Laura eventually joins us and sneaks in a late lunch. We have agreed to go to Bujagali this afternoon and, despite not feeling her best, Jess wants to get away from the compound for a few hours. I think that maybe the air from the River Nile might do her soon good anyway so we head off, explaining to the family that we will be back before dark.
The sun is shining for us when we arrive which is just beautiful. Our spirits perk up and we drown the misery of the last few wet days in a couple of Club beers each. We then head over to the book exchange and I swap a rubbish chick-lit book I foolishly gave a chance for a meaty Anne Bronte novel called The Tenant of Wildfell Hall. We don't stay long as - due to the recent weather - the mozzies are out in force and we are all still reeling from the news of a child's death from Malaria. Against our better judgement, we hop on a couple of bodas and head in the direction of the compound. We very nearly end up in a ditch on either side of the road many times, and I can't correctly remember the number of children we almost hit as we skidded - almost out of control - past them on the road. Never again, from now on I will walk in this level of mud rather than risk a boda.
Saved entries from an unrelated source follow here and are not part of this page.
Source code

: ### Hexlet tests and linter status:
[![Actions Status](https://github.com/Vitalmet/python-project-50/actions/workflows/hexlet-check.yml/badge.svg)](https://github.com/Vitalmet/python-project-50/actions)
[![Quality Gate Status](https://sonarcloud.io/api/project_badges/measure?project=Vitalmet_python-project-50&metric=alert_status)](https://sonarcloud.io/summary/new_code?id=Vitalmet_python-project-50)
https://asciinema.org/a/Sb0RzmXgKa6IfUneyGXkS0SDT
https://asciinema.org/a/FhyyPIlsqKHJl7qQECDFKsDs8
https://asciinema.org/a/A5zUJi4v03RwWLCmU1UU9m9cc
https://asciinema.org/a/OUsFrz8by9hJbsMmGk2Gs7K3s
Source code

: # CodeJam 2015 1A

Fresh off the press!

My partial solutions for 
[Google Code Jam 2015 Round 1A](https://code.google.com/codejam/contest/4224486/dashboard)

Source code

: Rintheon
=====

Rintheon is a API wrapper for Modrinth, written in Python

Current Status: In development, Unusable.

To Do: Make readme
Back at the safety of the compound, we all gather on the porch and Jess reads to Winnie, John and Danny while Laura writes in her journal. I am eager to get stuck into my new book so I settle under my blanket and enter the world of Anne Bronte. I am not disappointed and even after just completing the Introduction, I know that I want to buy her first novel, Agnes Grey, when I get home. After our dinner of chicken and chips (with the skins on), Danny decides he has waited long enough to call my mother and will not be fobbed off with excuses of a dead battery any longer. I relent and dial the number for him. I put her on speakerphone and Danny asks how she is (and she patiently waits for him to calm his cute stutter) and then tells my mom that "Neffy is a very good woman". Luckily, she agrees with him. Soon I hear my son's voice on the line and Danny repeats the same, at which my son just laughs. Cheers Boo! Ha! Unfortunately, calling the UK eats my credit quickly and we are cut off but mom promises just before we are disconnected to call again later. Winnie is crushed as she didn't get a chance to speak to my mom, and then Danny remembers that he forgot to tell my family that I am his new mom and that I am staying (which is news to me!). I laugh and say it's probably best that he forgot that part, and I assure Winnie she will too get a chance to speak to my mom before I leave.
After some more chit chat, I head to my room to read in peace - my new book has gripped me. Eventually my mom phones again and, after a lengthy call, I don't find as much pleasure in my book as before. I just want to be sitting on her sofa, drinking a cup of tea, and seeing her smile. God, I have never been this homesick in my life. I am 32 years old but all I want is my mommy. Still, with just over a week to go, I will have to cope. And really, apart from the homesickness and the mud, I am thoroughly enjoying my time with the Owino family and am sure I will miss them terribly when it comes time to leave.